[What you are asked to do]
Your answer must be an exact copy of the records below.

** Opening Supplied records block **

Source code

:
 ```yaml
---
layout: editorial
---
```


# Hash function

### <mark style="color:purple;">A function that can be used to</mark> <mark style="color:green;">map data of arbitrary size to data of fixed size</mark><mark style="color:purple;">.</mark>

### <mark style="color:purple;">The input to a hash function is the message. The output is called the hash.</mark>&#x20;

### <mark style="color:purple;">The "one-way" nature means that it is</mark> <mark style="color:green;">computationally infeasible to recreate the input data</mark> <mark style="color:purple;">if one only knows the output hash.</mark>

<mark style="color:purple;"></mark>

** Closing Supplied records block **

[Your solution]
Source code

:
 ```yaml
---
layout: editorial
---
```


# Hash function

### <mark style="color:purple;">A function that can be used to</mark> <mark style="color:green;">map data of arbitrary size to data of fixed size</mark><mark style="color:purple;">.</mark>

### <mark style="color:purple;">The input to a hash function is the message. The output is called the hash.</mark>&#x20;

### <mark style="color:purple;">The "one-way" nature means that it is</mark> <mark style="color:green;">computationally infeasible to recreate the input data</mark> <mark style="color:purple;">if one only knows the output hash.</mark>

<mark style="color:purple;"></mark>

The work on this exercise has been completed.